- [TASK GOAL]
What lines of the material hold the string "pseudonymous"? Pull each of them out.

- [EXCERPTED DATA]
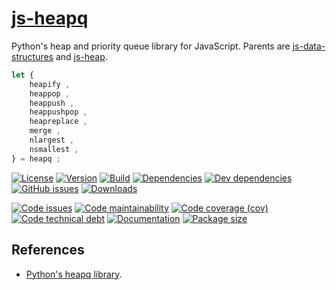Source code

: [js-heapq](https://data-structures-and-algorithms.github.io/heapq)
==

Python's heap and priority queue library for JavaScript. Parents are
[js-data-structures](https://github.com/make-github-pseudonymous-again/js-data-structures)
and
[js-heap](https://github.com/make-github-pseudonymous-again/js-heap).


```js
let {
	heapify ,
	heappop ,
	heappush ,
	heappushpop ,
	heapreplace ,
	merge ,
	nlargest ,
	nsmallest ,
} = heapq ;
```

[![License](https://img.shields.io/github/license/data-structures-and-algorithms/heapq.svg)](https://raw.githubusercontent.com/data-structures-and-algorithms/heapq/main/LICENSE)
[![Version](https://img.shields.io/npm/v/@data-structures-and-algorithms/heapq.svg)](https://www.npmjs.org/package/@data-structures-and-algorithms/heapq)
[![Build](https://img.shields.io/travis/data-structures-and-algorithms/heapq/main.svg)](https://travis-ci.org/data-structures-and-algorithms/heapq/branches)
[![Dependencies](https://img.shields.io/david/data-structures-and-algorithms/heapq.svg)](https://david-dm.org/data-structures-and-algorithms/heapq)
[![Dev dependencies](https://img.shields.io/david/dev/data-structures-and-algorithms/heapq.svg)](https://david-dm.org/data-structures-and-algorithms/heapq?type=dev)
[![GitHub issues](https://img.shields.io/github/issues/data-structures-and-algorithms/heapq.svg)](https://github.com/data-structures-and-algorithms/heapq/issues)
[![Downloads](https://img.shields.io/npm/dm/@data-structures-and-algorithms/heapq.svg)](https://www.npmjs.org/package/@data-structures-and-algorithms/heapq)

[![Code issues](https://img.shields.io/codeclimate/issues/data-structures-and-algorithms/heapq.svg)](https://codeclimate.com/github/data-structures-and-algorithms/heapq/issues)
[![Code maintainability](https://img.shields.io/codeclimate/maintainability/data-structures-and-algorithms/heapq.svg)](https://codeclimate.com/github/data-structures-and-algorithms/heapq/trends/churn)
[![Code coverage (cov)](https://img.shields.io/codecov/c/gh/data-structures-and-algorithms/heapq/main.svg)](https://codecov.io/gh/data-structures-and-algorithms/heapq)
[![Code technical debt](https://img.shields.io/codeclimate/tech-debt/data-structures-and-algorithms/heapq.svg)](https://codeclimate.com/github/data-structures-and-algorithms/heapq/trends/technical_debt)
[![Documentation](https://data-structures-and-algorithms.github.io/heapq/badge.svg)](https://data-structures-and-algorithms.github.io/heapq/source.html)
[![Package size](https://img.shields.io/bundlephobia/minzip/@data-structures-and-algorithms/heapq)](https://bundlephobia.com/result?p=@data-structures-and-algorithms/heapq)

## References

  - [Python's heapq library](https://docs.python.org/3.6/library/heapq.html).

- [WRITTEN ANSWER]
[js-data-structures](https://github.com/make-github-pseudonymous-again/js-data-structures)
[js-heap](https://github.com/make-github-pseudonymous-again/js-heap).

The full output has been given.